## WORK ITEM:
Nothing should differ between your answer and the records below.

____

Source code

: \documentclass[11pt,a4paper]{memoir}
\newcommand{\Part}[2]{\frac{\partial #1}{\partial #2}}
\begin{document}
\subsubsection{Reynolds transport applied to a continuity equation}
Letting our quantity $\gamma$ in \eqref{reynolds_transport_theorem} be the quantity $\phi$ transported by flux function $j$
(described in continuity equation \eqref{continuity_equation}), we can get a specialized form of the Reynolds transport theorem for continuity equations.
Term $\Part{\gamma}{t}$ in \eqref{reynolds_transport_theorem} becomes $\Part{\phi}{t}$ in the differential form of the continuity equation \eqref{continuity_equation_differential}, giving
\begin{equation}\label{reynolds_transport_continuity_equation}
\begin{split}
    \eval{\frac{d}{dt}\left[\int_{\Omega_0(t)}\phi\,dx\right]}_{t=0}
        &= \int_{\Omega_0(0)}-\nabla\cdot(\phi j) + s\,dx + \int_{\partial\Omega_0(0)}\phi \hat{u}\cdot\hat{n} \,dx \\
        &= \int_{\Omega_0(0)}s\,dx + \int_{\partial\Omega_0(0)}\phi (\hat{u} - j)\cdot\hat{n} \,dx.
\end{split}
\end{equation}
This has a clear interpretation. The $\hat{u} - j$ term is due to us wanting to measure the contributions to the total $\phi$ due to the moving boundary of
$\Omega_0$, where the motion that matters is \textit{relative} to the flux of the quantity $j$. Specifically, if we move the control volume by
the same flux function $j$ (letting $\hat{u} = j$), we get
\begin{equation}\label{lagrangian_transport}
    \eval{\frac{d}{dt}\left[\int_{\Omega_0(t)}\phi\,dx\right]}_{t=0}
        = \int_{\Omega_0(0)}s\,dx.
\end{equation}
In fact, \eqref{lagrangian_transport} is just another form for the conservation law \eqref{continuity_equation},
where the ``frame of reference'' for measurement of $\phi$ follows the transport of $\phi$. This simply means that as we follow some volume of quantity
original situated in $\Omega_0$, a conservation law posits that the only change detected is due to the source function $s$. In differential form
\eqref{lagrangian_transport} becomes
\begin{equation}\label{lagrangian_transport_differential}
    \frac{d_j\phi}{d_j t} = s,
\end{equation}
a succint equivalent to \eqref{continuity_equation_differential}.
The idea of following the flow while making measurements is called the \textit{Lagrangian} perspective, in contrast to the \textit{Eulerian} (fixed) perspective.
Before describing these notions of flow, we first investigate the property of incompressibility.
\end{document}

____

## RESPONSE AREA:
Source code

: \documentclass[11pt,a4paper]{memoir}
\newcommand{\Part}[2]{\frac{\partial #1}{\partial #2}}
\begin{document}
\subsubsection{Reynolds transport applied to a continuity equation}
Letting our quantity $\gamma$ in \eqref{reynolds_transport_theorem} be the quantity $\phi$ transported by flux function $j$
(described in continuity equation \eqref{continuity_equation}), we can get a specialized form of the Reynolds transport theorem for continuity equations.
Term $\Part{\gamma}{t}$ in \eqref{reynolds_transport_theorem} becomes $\Part{\phi}{t}$ in the differential form of the continuity equation \eqref{continuity_equation_differential}, giving
\begin{equation}\label{reynolds_transport_continuity_equation}
\begin{split}
    \eval{\frac{d}{dt}\left[\int_{\Omega_0(t)}\phi\,dx\right]}_{t=0}
        &= \int_{\Omega_0(0)}-\nabla\cdot(\phi j) + s\,dx + \int_{\partial\Omega_0(0)}\phi \hat{u}\cdot\hat{n} \,dx \\
        &= \int_{\Omega_0(0)}s\,dx + \int_{\partial\Omega_0(0)}\phi (\hat{u} - j)\cdot\hat{n} \,dx.
\end{split}
\end{equation}
This has a clear interpretation. The $\hat{u} - j$ term is due to us wanting to measure the contributions to the total $\phi$ due to the moving boundary of
$\Omega_0$, where the motion that matters is \textit{relative} to the flux of the quantity $j$. Specifically, if we move the control volume by
the same flux function $j$ (letting $\hat{u} = j$), we get
\begin{equation}\label{lagrangian_transport}
    \eval{\frac{d}{dt}\left[\int_{\Omega_0(t)}\phi\,dx\right]}_{t=0}
        = \int_{\Omega_0(0)}s\,dx.
\end{equation}
In fact, \eqref{lagrangian_transport} is just another form for the conservation law \eqref{continuity_equation},
where the ``frame of reference'' for measurement of $\phi$ follows the transport of $\phi$. This simply means that as we follow some volume of quantity
original situated in $\Omega_0$, a conservation law posits that the only change detected is due to the source function $s$. In differential form
\eqref{lagrangian_transport} becomes
\begin{equation}\label{lagrangian_transport_differential}
    \frac{d_j\phi}{d_j t} = s,
\end{equation}
a succint equivalent to \eqref{continuity_equation_differential}.
The idea of following the flow while making measurements is called the \textit{Lagrangian} perspective, in contrast to the \textit{Eulerian} (fixed) perspective.
Before describing these notions of flow, we first investigate the property of incompressibility.
\end{document}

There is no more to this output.